Hiring a Foreign Domestic Worker Singapore is the most common — and most under-prepared-for — household decision that incoming expat families and dual-income Singapore households face. The Ministry of Manpower (MOM) frames the relationship as a Work Permit for a Migrant Domestic Worker (MDW), with a defined employer-eligibility test, a monthly levy that swings from SGD 60 to SGD 450 depending on household composition, and a tightly-regulated suite of employer obligations covering salary, insurance, accommodation, rest day, and medical care. Get any one of these wrong and the consequences range from levy back-payment to full Work Permit cancellation.
This 2026 guide walks through the complete process for hiring a foreign domestic worker in Singapore: who can be an employer, how the Work Permit application sequence runs, what the standard versus concessionary levy structure looks like, the typical agency-fee economics, and the employer obligations that bind for the duration of the Work Permit. The numbers are stated as at May 2026 and should be re-validated against MOM at the point of application — these schemes are revised periodically.

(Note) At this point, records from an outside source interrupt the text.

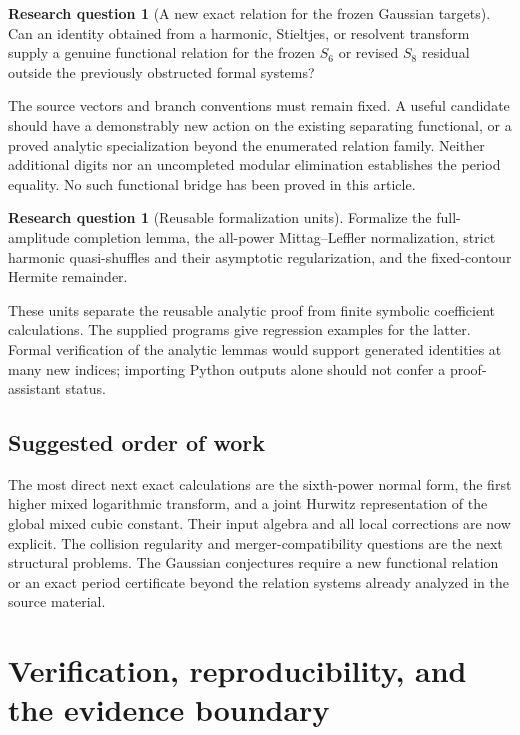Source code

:\documentclass[11pt]{article}
\numberwithin{equation}{section}
\theoremstyle{plain}
\theoremstyle{definition}
\newtheorem{question}[theorem]{Research question}
\theoremstyle{remark}
\begin{document}
\begin{question}[A new exact relation for the frozen Gaussian targets]
Can an identity obtained from a harmonic, Stieltjes, or resolvent
transform supply a genuine functional relation for the frozen
$S_6$ or revised $S_8$ residual outside the previously obstructed
formal systems?
\end{question}
The source vectors and branch conventions must remain fixed. A useful
candidate should have a demonstrably new action on the existing
separating functional, or a proved analytic specialization beyond the
enumerated relation family. Neither additional digits nor an
uncompleted modular elimination establishes the period equality.
No such functional bridge has been proved in this article.

\begin{question}[Reusable formalization units]
Formalize the full-amplitude completion lemma, the all-power
Mittag--Leffler normalization, strict harmonic quasi-shuffles and their
asymptotic regularization, and the fixed-contour Hermite remainder.
\end{question}
These units separate the reusable analytic proof from finite symbolic
coefficient calculations. The supplied programs give regression
examples for the latter. Formal verification of the analytic lemmas
would support generated identities at many new indices; importing
Python outputs alone should not confer a proof-assistant status.

\subsection{Suggested order of work}

The most direct next exact calculations are the sixth-power normal
form, the first higher mixed logarithmic transform, and a joint
Hurwitz representation of the global mixed cubic constant. Their input
algebra and all local corrections are now explicit. The collision
regularity and merger-compatibility questions are the next structural
problems. The Gaussian conjectures require a new functional relation or
an exact period certificate beyond the relation systems already
analyzed in the source material.



\section{Verification, reproducibility, and the evidence boundary}
\label{verification:section}
\end{document}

For families relocating to Singapore from Hong Kong, Dubai, London, or further afield, the FDW route is often the difference between a workable lifestyle and an untenable one. We treat it accordingly — as a structural household decision, not a peripheral one — and we begin from the eligibility test before any agency conversation should start. For the wider relocation context, our relocating to Singapore family guide 2026 sets the FDW decision in the broader move planning.
Hiring a Foreign Domestic Worker Singapore: who can be an employer?
Per the MOM employer requirements, a Singapore citizen or permanent resident, or a holder of an Employment Pass, S Pass, Personalised Employment Pass, ONE Pass, or EntrePass, may employ a foreign domestic worker. Employers must be at least 21 years old, must not be an undischarged bankrupt, and must satisfy the financial-means test that MOM uses to assess whether the household can realistically sustain the cost of an MDW.
The financial-means test takes into account household income and the realistic total cost of MDW employment — salary, levy, food, accommodation, medical insurance, statutory medical cover, and home-leave arrangements. MOM does not publish a fixed monetary threshold, but as a working benchmark, dual-income households earning a combined monthly fixed-salary above SGD 6,000 to SGD 7,000 are typically inside the eligibility envelope, with single-income households and pass holders facing higher individual-income expectations. Pass holders who fall below the implicit threshold should not assume Work Permit approval.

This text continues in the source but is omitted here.